- [Aim of the task]: The required answer is every line of the data containing the word "certonly".

- [Data for analysis]:
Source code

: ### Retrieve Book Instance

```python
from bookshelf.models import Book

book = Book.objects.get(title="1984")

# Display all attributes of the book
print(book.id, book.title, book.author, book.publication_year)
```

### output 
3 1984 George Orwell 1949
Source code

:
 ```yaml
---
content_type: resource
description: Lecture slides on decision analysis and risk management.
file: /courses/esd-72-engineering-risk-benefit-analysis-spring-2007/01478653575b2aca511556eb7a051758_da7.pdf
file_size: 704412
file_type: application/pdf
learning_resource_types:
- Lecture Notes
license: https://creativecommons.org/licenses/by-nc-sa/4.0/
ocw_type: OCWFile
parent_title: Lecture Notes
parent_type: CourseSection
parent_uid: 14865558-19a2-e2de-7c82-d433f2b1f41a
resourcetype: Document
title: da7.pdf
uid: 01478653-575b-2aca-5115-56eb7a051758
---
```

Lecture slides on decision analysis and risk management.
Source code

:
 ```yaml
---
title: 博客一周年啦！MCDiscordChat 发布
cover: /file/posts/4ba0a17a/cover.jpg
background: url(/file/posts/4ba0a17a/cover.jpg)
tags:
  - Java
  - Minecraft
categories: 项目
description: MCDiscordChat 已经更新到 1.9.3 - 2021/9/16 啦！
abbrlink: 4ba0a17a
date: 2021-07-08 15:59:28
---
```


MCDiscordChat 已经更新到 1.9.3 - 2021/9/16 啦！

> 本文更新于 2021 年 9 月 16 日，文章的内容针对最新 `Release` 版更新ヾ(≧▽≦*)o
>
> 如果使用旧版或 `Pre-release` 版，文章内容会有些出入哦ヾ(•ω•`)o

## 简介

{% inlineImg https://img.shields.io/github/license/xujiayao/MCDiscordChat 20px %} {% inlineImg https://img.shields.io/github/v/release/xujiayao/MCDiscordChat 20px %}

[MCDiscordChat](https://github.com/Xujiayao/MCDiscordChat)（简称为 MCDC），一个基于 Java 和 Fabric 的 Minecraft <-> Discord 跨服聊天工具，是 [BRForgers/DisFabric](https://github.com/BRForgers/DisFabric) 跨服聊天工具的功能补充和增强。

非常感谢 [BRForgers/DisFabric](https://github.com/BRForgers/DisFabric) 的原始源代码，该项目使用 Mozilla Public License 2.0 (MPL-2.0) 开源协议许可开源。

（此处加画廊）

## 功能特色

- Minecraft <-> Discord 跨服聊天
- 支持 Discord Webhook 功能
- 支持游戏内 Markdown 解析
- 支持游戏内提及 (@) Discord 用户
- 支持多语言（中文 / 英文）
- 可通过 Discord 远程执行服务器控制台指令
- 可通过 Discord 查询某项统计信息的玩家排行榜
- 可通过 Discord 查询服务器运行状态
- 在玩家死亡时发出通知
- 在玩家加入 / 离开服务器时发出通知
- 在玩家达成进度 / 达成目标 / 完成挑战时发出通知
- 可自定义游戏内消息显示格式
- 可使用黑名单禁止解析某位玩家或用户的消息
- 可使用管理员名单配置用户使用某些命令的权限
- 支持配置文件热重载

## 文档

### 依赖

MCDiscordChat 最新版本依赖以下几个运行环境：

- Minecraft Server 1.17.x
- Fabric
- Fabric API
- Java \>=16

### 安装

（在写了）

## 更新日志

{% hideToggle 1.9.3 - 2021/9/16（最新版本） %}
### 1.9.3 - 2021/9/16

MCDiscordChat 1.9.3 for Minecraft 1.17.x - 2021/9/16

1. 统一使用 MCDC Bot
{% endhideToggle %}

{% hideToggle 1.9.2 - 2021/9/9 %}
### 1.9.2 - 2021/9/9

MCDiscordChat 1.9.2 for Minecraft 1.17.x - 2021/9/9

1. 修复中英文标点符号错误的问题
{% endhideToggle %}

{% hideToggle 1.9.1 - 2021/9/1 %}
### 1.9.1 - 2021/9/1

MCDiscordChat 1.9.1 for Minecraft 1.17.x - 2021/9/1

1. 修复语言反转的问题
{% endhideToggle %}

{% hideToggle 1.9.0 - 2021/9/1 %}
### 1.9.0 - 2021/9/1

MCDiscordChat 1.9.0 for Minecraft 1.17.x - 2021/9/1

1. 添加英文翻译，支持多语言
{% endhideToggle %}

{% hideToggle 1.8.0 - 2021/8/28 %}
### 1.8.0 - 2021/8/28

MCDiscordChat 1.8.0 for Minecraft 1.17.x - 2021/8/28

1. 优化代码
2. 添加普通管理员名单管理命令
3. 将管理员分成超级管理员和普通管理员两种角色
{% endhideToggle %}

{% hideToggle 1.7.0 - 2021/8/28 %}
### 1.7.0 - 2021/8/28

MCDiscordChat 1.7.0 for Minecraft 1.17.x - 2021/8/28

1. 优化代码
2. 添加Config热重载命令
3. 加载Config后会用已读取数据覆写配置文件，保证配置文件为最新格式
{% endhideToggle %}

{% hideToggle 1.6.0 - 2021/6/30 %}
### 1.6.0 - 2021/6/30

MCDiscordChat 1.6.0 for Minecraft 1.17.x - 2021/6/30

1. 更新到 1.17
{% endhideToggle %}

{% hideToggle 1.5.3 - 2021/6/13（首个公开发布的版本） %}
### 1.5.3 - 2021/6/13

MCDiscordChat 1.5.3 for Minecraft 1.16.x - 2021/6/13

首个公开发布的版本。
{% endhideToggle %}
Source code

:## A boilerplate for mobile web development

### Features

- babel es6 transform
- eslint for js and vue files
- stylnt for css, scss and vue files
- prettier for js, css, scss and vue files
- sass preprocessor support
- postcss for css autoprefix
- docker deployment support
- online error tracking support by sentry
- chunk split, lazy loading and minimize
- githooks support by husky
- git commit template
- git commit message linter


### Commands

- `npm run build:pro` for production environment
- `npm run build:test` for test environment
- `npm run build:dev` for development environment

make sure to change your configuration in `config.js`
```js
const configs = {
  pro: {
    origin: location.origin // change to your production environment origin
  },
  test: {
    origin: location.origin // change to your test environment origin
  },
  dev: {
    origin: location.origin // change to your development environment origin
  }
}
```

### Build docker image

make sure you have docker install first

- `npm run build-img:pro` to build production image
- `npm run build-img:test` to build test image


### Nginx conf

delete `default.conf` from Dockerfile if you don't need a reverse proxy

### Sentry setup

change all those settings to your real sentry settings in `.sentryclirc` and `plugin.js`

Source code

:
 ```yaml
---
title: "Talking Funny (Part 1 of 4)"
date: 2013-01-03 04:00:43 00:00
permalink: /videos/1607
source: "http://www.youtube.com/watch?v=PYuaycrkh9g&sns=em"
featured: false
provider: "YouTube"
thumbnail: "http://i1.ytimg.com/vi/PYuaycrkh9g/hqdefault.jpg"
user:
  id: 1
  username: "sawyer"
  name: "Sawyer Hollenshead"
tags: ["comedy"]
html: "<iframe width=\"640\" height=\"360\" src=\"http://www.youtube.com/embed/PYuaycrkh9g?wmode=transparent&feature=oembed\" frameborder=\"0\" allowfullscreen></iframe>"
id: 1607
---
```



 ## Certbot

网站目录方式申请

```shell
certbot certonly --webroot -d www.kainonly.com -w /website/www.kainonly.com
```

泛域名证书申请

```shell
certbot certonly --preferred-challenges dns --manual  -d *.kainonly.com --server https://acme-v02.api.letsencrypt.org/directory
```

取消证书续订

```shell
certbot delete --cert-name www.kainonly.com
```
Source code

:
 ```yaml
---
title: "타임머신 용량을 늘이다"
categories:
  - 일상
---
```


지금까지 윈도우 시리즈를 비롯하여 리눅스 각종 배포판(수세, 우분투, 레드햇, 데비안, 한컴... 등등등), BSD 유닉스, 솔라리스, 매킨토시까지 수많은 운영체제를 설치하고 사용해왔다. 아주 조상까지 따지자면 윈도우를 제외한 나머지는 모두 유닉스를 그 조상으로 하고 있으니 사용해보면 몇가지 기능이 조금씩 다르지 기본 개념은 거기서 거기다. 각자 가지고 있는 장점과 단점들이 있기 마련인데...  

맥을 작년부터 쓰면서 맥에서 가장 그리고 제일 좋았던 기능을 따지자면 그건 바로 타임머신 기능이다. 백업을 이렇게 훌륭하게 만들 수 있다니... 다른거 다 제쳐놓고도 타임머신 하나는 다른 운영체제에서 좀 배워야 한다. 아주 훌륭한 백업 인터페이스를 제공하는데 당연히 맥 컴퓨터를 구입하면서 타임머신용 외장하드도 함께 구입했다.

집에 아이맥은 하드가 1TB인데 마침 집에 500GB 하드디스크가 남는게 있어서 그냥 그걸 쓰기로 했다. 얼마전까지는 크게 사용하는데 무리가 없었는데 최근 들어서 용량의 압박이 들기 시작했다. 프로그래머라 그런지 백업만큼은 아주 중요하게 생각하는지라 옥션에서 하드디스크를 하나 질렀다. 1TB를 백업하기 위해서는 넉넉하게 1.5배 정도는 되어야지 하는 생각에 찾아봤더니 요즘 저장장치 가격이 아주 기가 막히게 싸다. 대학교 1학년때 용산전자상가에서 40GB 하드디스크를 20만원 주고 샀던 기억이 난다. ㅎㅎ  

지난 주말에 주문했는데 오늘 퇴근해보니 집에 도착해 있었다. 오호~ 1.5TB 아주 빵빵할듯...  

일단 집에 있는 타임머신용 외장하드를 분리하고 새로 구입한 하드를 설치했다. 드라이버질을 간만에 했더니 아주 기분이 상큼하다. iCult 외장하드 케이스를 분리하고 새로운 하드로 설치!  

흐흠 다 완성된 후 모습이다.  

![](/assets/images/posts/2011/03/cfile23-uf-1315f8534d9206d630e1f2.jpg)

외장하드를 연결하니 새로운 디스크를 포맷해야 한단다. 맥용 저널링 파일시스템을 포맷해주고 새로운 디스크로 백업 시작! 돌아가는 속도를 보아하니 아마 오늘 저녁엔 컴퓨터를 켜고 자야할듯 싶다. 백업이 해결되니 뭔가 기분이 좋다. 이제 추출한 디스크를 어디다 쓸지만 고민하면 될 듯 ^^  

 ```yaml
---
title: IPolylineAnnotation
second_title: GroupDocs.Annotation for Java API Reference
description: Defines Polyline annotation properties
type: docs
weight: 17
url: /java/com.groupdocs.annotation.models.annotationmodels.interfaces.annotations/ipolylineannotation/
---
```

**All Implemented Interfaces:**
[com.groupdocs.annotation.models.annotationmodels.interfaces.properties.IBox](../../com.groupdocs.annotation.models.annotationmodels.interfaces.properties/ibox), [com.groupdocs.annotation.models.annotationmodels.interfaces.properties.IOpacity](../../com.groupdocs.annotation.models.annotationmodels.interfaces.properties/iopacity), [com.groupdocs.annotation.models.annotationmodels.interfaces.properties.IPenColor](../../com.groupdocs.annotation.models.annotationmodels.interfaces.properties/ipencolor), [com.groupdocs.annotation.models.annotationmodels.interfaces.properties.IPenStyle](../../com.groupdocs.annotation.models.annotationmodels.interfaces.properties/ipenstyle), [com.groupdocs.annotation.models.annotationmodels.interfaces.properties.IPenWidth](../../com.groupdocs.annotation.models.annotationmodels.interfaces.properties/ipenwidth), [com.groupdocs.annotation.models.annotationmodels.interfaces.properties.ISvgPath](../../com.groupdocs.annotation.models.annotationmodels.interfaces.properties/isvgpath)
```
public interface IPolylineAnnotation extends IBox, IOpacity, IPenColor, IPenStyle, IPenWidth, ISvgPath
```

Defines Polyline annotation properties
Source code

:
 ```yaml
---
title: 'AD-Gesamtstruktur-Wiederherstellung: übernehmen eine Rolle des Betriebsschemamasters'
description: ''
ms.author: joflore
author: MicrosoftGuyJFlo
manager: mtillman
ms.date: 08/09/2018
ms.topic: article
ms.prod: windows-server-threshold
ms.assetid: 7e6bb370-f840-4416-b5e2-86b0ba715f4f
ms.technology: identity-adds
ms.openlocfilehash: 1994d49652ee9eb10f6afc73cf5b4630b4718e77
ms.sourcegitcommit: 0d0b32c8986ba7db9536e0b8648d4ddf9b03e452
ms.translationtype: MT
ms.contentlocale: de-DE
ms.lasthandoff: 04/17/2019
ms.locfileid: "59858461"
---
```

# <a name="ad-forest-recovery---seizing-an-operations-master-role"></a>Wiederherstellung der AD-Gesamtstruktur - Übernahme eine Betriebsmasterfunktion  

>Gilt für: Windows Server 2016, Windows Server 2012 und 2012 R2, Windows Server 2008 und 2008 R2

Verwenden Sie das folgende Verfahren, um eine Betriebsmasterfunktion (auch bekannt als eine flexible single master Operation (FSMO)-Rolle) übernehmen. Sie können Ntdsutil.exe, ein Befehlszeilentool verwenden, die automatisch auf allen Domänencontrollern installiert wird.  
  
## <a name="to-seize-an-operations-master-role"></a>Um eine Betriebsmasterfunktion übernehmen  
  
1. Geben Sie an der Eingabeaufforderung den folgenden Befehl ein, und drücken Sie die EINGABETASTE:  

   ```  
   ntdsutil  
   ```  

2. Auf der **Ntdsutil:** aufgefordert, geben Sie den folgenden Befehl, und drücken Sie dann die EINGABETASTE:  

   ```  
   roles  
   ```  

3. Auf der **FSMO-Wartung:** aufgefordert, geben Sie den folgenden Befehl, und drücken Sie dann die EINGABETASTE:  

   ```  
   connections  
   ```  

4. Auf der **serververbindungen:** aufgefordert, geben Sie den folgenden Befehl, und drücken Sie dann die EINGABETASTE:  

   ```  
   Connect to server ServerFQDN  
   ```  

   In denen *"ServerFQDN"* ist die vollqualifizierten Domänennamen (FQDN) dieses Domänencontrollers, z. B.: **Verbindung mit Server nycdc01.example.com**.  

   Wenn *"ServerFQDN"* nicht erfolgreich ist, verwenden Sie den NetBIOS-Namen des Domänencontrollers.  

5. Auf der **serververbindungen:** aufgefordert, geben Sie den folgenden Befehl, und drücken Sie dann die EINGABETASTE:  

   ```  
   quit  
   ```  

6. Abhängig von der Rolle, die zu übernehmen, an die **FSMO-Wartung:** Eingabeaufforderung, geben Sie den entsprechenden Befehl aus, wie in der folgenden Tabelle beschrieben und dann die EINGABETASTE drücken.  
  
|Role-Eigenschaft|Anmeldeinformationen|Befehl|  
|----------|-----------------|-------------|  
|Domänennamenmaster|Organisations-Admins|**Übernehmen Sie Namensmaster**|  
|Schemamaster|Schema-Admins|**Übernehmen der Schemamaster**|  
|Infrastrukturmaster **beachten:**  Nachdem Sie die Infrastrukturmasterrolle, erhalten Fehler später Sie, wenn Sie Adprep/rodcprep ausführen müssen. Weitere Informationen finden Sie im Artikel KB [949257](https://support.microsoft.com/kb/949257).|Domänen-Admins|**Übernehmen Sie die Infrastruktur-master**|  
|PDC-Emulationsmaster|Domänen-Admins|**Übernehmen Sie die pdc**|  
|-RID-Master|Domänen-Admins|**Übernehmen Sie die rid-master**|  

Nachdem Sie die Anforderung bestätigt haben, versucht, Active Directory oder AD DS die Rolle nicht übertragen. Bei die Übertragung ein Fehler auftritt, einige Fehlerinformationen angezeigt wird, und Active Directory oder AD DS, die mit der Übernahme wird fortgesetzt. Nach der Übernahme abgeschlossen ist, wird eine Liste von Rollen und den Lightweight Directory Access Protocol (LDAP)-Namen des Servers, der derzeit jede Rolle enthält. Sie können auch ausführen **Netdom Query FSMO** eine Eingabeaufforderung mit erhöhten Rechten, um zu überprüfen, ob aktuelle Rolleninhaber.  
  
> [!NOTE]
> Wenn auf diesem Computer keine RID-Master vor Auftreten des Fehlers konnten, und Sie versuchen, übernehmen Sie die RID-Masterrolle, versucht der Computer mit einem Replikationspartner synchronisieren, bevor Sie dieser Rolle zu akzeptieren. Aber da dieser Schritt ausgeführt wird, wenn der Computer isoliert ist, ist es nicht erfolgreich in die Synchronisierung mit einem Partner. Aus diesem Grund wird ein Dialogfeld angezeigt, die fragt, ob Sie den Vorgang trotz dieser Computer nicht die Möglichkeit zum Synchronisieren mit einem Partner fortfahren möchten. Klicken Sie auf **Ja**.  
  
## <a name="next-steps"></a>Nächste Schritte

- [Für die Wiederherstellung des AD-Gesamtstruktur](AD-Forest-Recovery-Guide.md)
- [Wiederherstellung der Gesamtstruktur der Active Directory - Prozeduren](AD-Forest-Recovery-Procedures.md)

- [Solution]:
certbot certonly --webroot -d www.kainonly.com -w /website/www.kainonly.com
certbot certonly --preferred-challenges dns --manual  -d *.kainonly.com --server https://acme-v02.api.letsencrypt.org/directory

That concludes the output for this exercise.